From: Andreas Petlund <apetlund@simula.no>
To: "netdev@vger.kernel.org" <netdev@vger.kernel.org>
Cc: "Ilpo Järvinen" <ilpo.jarvinen@helsinki.fi>,
"Eric Dumazet" <eric.dumazet@gmail.com>,
"Arnd Hannemann" <hannemann@nets.rwth-aachen.de>,
LKML <linux-kernel@vger.kernel.org>,
shemminger@vyatta.com, "David Miller" <davem@davemloft.net>,
william.allen.simpson@gmail.com, damian@tvk.rwth-aachen.de
Subject: [net-next PATCH v3 2/3] net: TCP thin linear timeouts
Date: Thu, 11 Feb 2010 13:07:41 +0100 [thread overview]
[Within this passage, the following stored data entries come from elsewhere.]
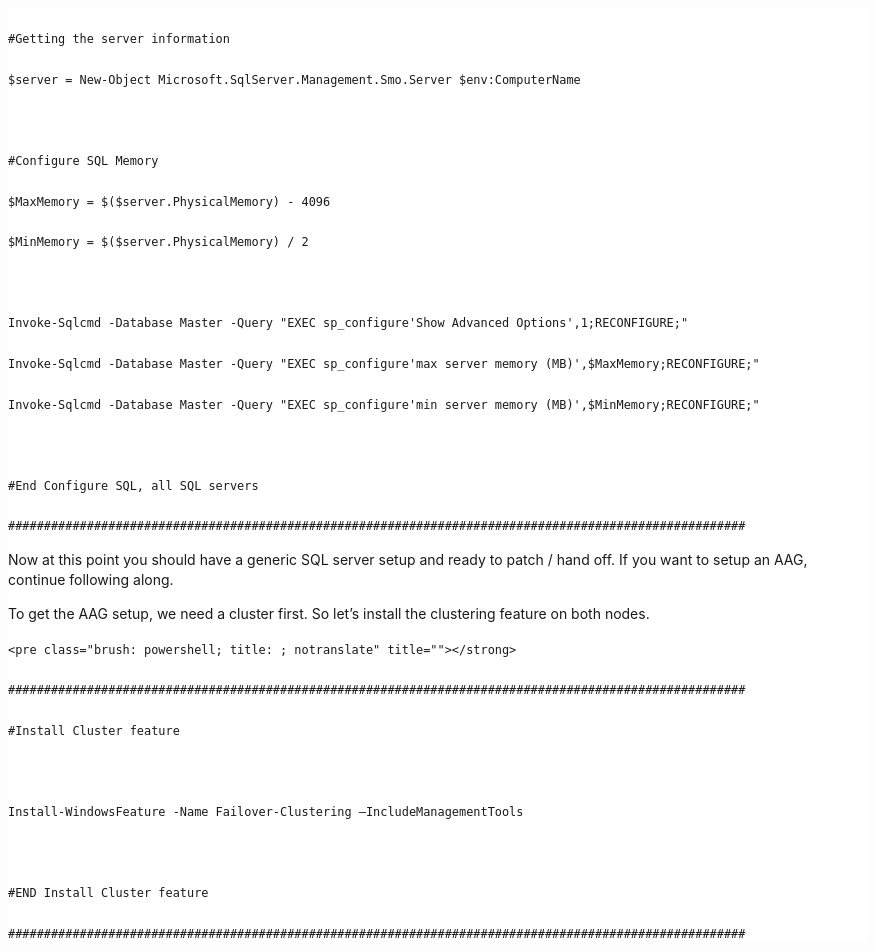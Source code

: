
 ```

#Getting the server information

$server = New-Object Microsoft.SqlServer.Management.Smo.Server $env:ComputerName



#Configure SQL Memory

$MaxMemory = $($server.PhysicalMemory) - 4096

$MinMemory = $($server.PhysicalMemory) / 2



Invoke-Sqlcmd -Database Master -Query "EXEC sp_configure'Show Advanced Options',1;RECONFIGURE;"

Invoke-Sqlcmd -Database Master -Query "EXEC sp_configure'max server memory (MB)',$MaxMemory;RECONFIGURE;"

Invoke-Sqlcmd -Database Master -Query "EXEC sp_configure'min server memory (MB)',$MinMemory;RECONFIGURE;"



#End Configure SQL, all SQL servers

#######################################################################################################

```

Now at this point you should have a generic SQL server setup and ready to patch / hand off. If you want to setup an AAG, continue following along.

To get the AAG setup, we need a cluster first. So let’s install the clustering feature on both nodes.

```
<pre class="brush: powershell; title: ; notranslate" title=""></strong>

#######################################################################################################

#Install Cluster feature



Install-WindowsFeature -Name Failover-Clustering –IncludeManagementTools



#END Install Cluster feature

#######################################################################################################

```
Message-ID: <4B73F30D.6040205@simula.no> (raw)
Major changes:
-Possible to disable mechanisms by socket option
-Socket option value boundary check
Signed-off-by: Andreas Petlund <apetlund@simula.no>
---
include/linux/sysctl.h | 1 +
include/linux/tcp.h | 3 +++
include/net/tcp.h | 4 ++++
net/ipv4/sysctl_net_ipv4.c | 7 +++++++
net/ipv4/tcp.c | 7 +++++++
net/ipv4/tcp_timer.c | 19 ++++++++++++++++++-
6 files changed, 40 insertions(+), 1 deletions(-)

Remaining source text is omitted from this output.